[Entries taken from a collection]
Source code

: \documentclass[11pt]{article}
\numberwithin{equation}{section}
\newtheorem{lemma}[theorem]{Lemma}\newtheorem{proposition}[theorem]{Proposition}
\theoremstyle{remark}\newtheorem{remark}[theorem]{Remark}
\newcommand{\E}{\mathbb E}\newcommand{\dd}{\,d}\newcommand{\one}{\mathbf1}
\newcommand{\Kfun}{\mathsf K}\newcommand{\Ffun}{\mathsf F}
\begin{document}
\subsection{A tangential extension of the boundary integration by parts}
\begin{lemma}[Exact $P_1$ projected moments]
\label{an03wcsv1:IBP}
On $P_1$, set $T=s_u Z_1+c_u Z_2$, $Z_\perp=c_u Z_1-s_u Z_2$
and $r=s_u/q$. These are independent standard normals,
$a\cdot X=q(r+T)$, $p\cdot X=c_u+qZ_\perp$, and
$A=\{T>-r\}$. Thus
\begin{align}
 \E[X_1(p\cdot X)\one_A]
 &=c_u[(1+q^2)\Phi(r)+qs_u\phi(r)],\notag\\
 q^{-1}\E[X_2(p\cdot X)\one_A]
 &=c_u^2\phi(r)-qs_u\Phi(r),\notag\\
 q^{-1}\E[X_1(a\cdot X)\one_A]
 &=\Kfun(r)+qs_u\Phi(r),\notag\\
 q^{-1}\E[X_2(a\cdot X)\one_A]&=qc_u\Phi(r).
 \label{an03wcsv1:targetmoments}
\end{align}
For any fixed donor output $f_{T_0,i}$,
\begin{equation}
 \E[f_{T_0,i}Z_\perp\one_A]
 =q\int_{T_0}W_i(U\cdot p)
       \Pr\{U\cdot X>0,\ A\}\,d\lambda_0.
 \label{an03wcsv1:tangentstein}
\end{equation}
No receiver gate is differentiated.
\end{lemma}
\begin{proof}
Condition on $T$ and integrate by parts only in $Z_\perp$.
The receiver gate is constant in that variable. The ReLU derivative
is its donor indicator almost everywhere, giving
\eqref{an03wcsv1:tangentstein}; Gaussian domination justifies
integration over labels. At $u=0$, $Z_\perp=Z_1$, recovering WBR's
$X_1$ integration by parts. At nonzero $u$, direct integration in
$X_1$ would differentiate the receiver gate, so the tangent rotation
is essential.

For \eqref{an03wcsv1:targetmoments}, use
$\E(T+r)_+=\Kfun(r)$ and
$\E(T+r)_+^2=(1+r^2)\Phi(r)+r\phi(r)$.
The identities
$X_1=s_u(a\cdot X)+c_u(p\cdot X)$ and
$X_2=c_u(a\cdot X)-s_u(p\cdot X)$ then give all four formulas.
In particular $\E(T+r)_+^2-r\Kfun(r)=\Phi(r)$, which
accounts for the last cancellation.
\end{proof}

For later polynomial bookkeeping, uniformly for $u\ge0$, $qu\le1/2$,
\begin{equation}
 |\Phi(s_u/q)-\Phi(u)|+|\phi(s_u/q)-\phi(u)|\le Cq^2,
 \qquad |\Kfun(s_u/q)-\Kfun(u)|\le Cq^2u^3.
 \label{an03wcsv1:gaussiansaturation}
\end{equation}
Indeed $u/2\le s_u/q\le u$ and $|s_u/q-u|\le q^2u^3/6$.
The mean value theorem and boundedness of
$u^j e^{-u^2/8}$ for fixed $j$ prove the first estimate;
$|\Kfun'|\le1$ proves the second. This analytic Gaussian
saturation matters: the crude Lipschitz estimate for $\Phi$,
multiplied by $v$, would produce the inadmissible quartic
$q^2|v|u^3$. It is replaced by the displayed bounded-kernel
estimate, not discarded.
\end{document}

## Assignment
After reading through the records, count the lines that hold the string "donor" and give only the count.

## Completed exercise
2